Understanding Fixed Income Risk and Return (Duration, Convexity etc)

Question 1

What does duration measure?

Answer 1

Duration is used as a measure of sensitivity of a bond’s full price to a change in interest rates.

Duration also measures how long it takes, in years, for an investor to be repaid the bond’s price by the bond’s total cash flows.

Question 2

YTM assumes

Answer 2

• bond is held to maturity
• no default
• coupon payments are reinvested at the same rate as coupon rate

Question 3

if interest rates increase…

Answer 3

Bond price decreases, and reinvestment risk increases (higher reinvestment of coupon) BUT capital loss

Question 4

if interest rates decrease…

Answer 4

bond price increases and reinvestment risk decreases (lower reinvestment of coupon) BUT capital gain

Question 5

Macauley Duration (MacDur)

Answer 5

Macaulay duration is calculated as the weighted average of the number of years until each of the bond’s promised cash flows is to be paid, where the weights are the present values of each cash flow as a percentage of the bond’s full value.
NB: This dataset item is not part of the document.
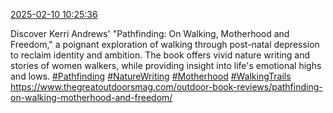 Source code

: [2025-02-10 10:25:36](https://mstdn.social/@hill_wanderer/113979106009865323)

Discover Kerri Andrews&#39; &quot;Pathfinding: On Walking, Motherhood and Freedom,&quot; a poignant exploration of walking through post-natal depression to reclaim identity and ambition. The book offers vivid nature writing and stories of women walkers, while providing insight into life&#39;s emotional highs and lows. <a href="https://mstdn.social/tags/Pathfinding" class="mention hashtag" rel="tag">#Pathfinding</a> <a href="https://mstdn.social/tags/NatureWriting" class="mention hashtag" rel="tag">#NatureWriting</a> <a href="https://mstdn.social/tags/Motherhood" class="mention hashtag" rel="tag">#Motherhood</a> <a href="https://mstdn.social/tags/WalkingTrails" class="mention hashtag" rel="tag">#WalkingTrails</a> <a href="https://www.thegreatoutdoorsmag.com/outdoor-book-reviews/pathfinding-on-walking-motherhood-and-freedom/" target="_blank" rel="nofollow noopener noreferrer" translate="no">https://www.thegreatoutdoorsmag.com/outdoor-book-reviews/pathfinding-on-walking-motherhood-and-freedom/</a>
Example Interpretation: for a single instantaneous move in interest rates of 100bps, it takes 7.0029 periods such that price risk = reinvestment risk. at 7.0029 periods, the investor realizes the original YTM of 10.4%. Now, this is not that useful b/c it’s assuming an instantaneous change of interest rate of 100 bps and no other changes beyond that - which is pretty unrealistic. Modified duration is far more useful

Question 6

Modified Duration

Answer 6

ModDur = MacDur/(1+r)

r = interest rate per period

Important: ModDur, AnnModDur, ApproxModDur are all simply linear estimates of PV sensitivity to Δyield

Question 7

AnnModDur

Answer 7

AnnModDur is Mod Dur that’s been annualized. You can use either use ModDur provided you know MacDur or you can use ApproxModDur (which is already annualized)

Question 8

ApproxModDur

Answer 8

ApproxModDur = (PV_- - PV₊)/(2 x ΔYTMx P₀)

PV_- = price of bond when rates decrease

PV₊ = price of bond when rates increase

ApproxModDur tells us the %age Δ in PV (the y variable) given a change in interest rate (x variable)

Let’s think back to 9th grade math. To calculate the slope of a straight line, the formula is Δy/Δx. Now, if you want to calculate the %difference in change of y given a 1 unit Δ in x, then the formula would be (Δy/Δx)/original y

Now, let’s apply in terms of ModDur. The y variable would be PV and x variable would be r (interest rates). The % difference in change in PV given a unit change in interest rates would be:

[(PV_- - PV₊)/(2 x ΔYTM)]/P₀

We can rearrange this formula to look more familiar: (PV_- - PV₊)/(2 x ΔYTM x P₀)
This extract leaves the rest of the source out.